_AIM OF THE EXERCISE:_ Each line of the data holding "efficiency" should be found and copied.

*** MATERIAL PROVIDED Section Begins ***

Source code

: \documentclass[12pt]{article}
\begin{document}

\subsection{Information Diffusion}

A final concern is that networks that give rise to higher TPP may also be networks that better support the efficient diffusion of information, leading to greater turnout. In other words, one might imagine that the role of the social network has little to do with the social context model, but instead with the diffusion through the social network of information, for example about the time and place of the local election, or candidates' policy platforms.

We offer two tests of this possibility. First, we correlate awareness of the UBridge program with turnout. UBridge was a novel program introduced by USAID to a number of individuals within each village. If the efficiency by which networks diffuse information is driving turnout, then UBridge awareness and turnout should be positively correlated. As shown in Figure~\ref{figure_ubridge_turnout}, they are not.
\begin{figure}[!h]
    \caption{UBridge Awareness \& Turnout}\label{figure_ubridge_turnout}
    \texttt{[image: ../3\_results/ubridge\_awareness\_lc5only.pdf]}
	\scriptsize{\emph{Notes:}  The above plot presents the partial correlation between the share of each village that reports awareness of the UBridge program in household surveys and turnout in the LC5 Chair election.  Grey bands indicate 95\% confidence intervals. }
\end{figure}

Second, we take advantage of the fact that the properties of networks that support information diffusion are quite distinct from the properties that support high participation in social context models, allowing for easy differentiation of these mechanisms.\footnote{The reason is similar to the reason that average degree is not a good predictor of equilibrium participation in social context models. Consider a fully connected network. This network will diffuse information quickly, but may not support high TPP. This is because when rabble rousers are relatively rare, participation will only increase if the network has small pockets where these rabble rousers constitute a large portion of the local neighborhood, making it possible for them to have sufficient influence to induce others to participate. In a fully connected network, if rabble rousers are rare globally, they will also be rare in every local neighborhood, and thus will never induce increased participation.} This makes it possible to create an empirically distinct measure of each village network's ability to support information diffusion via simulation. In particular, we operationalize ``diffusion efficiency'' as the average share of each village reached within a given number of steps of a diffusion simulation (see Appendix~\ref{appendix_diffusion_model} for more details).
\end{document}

*** MATERIAL PROVIDED Section Ends ***

_OUTPUT OF THE TASK:_
We offer two tests of this possibility. First, we correlate awareness of the UBridge program with turnout. UBridge was a novel program introduced by USAID to a number of individuals within each village. If the efficiency by which networks diffuse information is driving turnout, then UBridge awareness and turnout should be positively correlated. As shown in Figure~\ref{figure_ubridge_turnout}, they are not.
Second, we take advantage of the fact that the properties of networks that support information diffusion are quite distinct from the properties that support high participation in social context models, allowing for easy differentiation of these mechanisms.\footnote{The reason is similar to the reason that average degree is not a good predictor of equilibrium participation in social context models. Consider a fully connected network. This network will diffuse information quickly, but may not support high TPP. This is because when rabble rousers are relatively rare, participation will only increase if the network has small pockets where these rabble rousers constitute a large portion of the local neighborhood, making it possible for them to have sufficient influence to induce others to participate. In a fully connected network, if rabble rousers are rare globally, they will also be rare in every local neighborhood, and thus will never induce increased participation.} This makes it possible to create an empirically distinct measure of each village network's ability to support information diffusion via simulation. In particular, we operationalize ``diffusion efficiency'' as the average share of each village reached within a given number of steps of a diffusion simulation (see Appendix~\ref{appendix_diffusion_model} for more details).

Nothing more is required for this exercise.